- What the exercise asks
From the records below, print exactly the lines starting at the one containing "- Maven 3.6 o superior" and ending at the one containing "- spring.datasource.username=tu_usuario", ends included, and nothing else.
START Source material
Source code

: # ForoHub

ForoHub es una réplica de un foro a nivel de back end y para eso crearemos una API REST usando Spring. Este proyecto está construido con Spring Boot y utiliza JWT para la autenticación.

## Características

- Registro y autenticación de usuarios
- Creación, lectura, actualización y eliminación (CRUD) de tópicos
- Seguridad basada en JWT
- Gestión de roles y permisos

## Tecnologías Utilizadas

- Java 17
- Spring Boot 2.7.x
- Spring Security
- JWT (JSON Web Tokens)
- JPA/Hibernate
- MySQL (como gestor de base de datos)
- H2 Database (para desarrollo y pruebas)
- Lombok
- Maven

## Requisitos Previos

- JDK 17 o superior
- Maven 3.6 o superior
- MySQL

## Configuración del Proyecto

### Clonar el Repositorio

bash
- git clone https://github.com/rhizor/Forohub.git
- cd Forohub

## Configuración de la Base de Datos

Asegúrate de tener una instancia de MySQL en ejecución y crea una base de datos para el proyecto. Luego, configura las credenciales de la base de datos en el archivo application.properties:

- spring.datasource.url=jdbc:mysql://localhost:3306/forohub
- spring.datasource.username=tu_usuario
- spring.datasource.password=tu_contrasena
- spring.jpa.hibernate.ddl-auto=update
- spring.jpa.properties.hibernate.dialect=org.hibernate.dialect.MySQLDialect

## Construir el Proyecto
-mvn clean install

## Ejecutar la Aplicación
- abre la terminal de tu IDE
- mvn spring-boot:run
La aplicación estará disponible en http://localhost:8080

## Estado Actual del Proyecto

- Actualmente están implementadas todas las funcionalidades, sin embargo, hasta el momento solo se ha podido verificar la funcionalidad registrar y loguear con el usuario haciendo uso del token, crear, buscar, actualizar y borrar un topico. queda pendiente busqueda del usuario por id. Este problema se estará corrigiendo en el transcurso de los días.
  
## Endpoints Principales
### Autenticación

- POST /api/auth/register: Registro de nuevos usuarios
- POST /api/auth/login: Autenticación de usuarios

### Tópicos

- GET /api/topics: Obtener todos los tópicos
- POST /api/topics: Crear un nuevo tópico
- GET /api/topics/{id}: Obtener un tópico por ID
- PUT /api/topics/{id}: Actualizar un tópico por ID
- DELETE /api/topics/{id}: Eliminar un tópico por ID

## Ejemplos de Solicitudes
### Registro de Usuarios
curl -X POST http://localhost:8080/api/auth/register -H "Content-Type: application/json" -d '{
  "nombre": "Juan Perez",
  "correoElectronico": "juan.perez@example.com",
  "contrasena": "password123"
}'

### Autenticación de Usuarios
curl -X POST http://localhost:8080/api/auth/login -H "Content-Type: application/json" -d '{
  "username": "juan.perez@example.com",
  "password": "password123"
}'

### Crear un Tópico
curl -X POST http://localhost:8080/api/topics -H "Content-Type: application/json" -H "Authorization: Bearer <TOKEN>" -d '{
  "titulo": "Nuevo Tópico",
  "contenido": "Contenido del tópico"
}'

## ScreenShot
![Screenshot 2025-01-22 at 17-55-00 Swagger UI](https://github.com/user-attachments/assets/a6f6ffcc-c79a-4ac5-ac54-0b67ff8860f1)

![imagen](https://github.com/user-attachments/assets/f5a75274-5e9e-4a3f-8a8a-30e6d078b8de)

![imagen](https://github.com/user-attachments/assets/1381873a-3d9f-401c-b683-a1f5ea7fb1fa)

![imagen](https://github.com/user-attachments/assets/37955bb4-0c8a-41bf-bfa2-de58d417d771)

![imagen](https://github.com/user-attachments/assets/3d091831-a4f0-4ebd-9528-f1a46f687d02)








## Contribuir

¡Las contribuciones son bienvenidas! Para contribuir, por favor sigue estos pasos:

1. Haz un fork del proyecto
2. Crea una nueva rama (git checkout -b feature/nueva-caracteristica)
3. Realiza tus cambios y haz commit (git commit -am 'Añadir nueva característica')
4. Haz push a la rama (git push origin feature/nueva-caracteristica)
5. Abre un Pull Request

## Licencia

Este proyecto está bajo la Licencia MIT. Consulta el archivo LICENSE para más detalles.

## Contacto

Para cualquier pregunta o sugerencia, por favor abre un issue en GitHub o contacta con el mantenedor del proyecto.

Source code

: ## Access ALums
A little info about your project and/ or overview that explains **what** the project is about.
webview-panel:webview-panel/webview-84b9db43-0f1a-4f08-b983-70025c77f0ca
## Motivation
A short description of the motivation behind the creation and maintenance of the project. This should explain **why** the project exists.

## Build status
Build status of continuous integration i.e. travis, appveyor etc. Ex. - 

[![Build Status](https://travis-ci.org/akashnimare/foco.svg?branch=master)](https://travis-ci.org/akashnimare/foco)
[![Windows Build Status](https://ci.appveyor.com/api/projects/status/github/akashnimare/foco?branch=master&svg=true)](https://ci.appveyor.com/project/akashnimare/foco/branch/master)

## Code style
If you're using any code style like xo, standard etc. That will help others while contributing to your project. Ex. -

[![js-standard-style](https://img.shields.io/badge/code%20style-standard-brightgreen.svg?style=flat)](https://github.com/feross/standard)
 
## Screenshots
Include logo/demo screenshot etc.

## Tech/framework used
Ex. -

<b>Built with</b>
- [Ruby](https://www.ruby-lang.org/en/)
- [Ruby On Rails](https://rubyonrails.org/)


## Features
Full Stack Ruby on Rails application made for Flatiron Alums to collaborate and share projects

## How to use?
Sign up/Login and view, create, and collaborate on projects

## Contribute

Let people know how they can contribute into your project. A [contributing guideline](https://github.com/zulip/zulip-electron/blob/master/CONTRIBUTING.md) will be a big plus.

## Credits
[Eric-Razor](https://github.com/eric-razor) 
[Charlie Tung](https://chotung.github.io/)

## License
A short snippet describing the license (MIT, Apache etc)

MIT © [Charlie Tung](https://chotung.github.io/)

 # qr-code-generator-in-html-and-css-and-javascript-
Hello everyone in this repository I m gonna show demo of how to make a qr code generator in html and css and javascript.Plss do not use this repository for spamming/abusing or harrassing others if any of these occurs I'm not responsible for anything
END Source material
- Solution for this task
- Maven 3.6 o superior
- MySQL

## Configuración del Proyecto

### Clonar el Repositorio

bash
- git clone https://github.com/rhizor/Forohub.git
- cd Forohub

## Configuración de la Base de Datos

Asegúrate de tener una instancia de MySQL en ejecución y crea una base de datos para el proyecto. Luego, configura las credenciales de la base de datos en el archivo application.properties:

- spring.datasource.url=jdbc:mysql://localhost:3306/forohub
- spring.datasource.username=tu_usuario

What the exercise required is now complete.